On the 29th of May, 1863, (Special Orders 252), [Assem. No. 71.] the re-organization of the regiment was authorized—Edward Jardine, late major, to be colonel; William G. Barnett, late captain, to be lieutenant colonel, and James B. Whiting, Jr., to be major. A considerable number of its old members re-enlisted, but, the work of recruiting being slow, the men enrolled wore consolidated with the 17th New York, October 14, 1863. (Special Orders, 805.)
Lieut.-Col. KIMBALL'S Report of battles of South Mountain and Antietam.

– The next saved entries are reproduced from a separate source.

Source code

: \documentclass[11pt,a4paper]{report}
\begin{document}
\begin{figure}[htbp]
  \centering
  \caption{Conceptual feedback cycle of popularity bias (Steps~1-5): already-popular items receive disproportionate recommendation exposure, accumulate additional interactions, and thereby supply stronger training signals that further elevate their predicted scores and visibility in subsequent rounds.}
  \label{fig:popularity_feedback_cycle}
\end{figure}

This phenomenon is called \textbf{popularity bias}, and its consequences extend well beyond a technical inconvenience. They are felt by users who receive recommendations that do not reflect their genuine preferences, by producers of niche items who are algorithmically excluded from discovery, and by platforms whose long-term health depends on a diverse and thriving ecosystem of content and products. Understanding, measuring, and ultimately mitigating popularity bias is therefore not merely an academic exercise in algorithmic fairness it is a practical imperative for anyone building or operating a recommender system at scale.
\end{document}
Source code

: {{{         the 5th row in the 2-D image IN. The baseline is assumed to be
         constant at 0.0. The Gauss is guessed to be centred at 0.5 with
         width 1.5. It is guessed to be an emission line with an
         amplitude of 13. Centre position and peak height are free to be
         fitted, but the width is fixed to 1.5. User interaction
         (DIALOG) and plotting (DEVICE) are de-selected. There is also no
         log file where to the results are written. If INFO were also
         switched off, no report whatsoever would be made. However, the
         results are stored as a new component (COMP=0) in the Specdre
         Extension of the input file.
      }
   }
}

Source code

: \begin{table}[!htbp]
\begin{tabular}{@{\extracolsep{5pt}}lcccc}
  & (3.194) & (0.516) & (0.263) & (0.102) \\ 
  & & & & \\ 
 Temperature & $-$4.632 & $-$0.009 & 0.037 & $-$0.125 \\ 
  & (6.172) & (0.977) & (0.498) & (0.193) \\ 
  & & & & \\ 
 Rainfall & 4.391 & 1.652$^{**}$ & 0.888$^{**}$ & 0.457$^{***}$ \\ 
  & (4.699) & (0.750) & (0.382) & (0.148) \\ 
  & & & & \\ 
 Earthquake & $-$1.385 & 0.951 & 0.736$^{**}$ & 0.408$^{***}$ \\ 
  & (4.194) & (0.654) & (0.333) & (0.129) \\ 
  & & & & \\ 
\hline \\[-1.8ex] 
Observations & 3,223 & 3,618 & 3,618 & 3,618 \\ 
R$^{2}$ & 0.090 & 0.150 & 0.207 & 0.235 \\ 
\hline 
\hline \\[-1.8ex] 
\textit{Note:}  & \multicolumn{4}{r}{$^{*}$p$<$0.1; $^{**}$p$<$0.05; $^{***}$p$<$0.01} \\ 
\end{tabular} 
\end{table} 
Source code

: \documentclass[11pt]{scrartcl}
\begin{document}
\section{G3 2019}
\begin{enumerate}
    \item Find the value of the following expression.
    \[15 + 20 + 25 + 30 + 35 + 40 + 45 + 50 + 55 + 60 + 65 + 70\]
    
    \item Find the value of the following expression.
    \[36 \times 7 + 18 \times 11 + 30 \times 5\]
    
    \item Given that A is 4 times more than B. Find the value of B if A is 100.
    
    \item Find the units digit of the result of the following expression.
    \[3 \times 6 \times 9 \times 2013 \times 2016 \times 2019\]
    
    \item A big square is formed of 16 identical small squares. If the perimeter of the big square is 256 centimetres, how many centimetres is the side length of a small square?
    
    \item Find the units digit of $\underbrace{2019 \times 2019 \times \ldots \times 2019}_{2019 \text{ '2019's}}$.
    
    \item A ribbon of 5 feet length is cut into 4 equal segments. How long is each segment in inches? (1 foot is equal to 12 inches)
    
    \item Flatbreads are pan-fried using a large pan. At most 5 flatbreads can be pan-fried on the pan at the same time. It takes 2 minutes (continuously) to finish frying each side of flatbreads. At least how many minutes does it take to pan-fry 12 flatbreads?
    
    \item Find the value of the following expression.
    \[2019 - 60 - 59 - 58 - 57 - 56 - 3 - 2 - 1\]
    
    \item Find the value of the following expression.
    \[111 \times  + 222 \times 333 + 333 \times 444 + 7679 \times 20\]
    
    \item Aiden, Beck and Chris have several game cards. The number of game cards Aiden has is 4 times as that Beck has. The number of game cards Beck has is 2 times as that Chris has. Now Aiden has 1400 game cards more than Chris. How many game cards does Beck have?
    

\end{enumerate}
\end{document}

Colonel—I beg to report that in accordance with your orders I left Frederick with my regiment on the morning of the 13th, and took position about three miles on, the Jefferson road. I here received orders from Col. Bush, of the United States Lancers, to reconnoitre the enemy, who was reported in front in position with artillery and cavalry. I did so by throwing forward company B, Lieut. Bartholomew, on the left, who soon reported the enemy as having left the position he occupied the night before, with three guns and a small cavalry force, and the road in front clear. Mean-while, I detached companies C and H, Capt. Parisen and Lieut. McKechnie, to the, right in the woods, who soon discovered, engaged and drove a large picket force of the enemy's cavalry across the fields toward Middletown. While the operations were going on, I advanced the main body of. my regiment, consisting of five infantry and one battery company, with five howitzers, on the main road as far as Jefferson, as support to the lancers. It was my intention to cut off the retreat of the enemy's cavalry, at the junction of the roads between Middletown and Jefferson, but the pursuit and fire of Capt. Parisen was too vigorous, and the enemy's horses too fleet, for the accomplishment of this purpose. I then received your order to return and bivouac at Frederick, which I accomplished about eleven o'clock at night, after a hard day's work of sixteen hours and a march of eighteen miles. Although meeting no large force of the enemy, I may properly say that this was the commencement of the series of successes which for the next six days crowned the efforts of our army, and resulted in driving the rebel troops from Maryland soil.
After returning to Frederick an alarm of fire was given, and it was discovered that the jail was in flames. By your order I detailed companies B, G and K, to assist the provost guard on the occasion, which duty they performed with alacrity, assisting to work the engines and guarding the, prisoners till two o'clock on the morning of the fourteenth. The utmost praise is due to officers and men for their patience and determination during the entire day and night, to be ready for any emergency that might offer. In an hour after we took up our line of March on the Middletown road, and proceeding about ten miles at a quick pace, we found the enemy in a very strong position, high up in what is called the South Mountain, where we arrived at about four o'clock in the afternoon. Our troops had already engaged the enemy's right wing, and were forcing him back with great slaughter, when your brigade was ordered to take position on the left of the road and support a battery of four pieces, which it did successfully, the Eighty-ninth regiment resisting, at the point of the bayonet, a charge of the enemy, in the most gallant and admirable manner. Being upon the extreme left of the brigade, the ninth did not receive the main attack of the enemy which was so furiously made on the left, although in position to take any advantage of any circumstance that might offer. In this battle we lost one man wounded, who was at a little distance from the regiment.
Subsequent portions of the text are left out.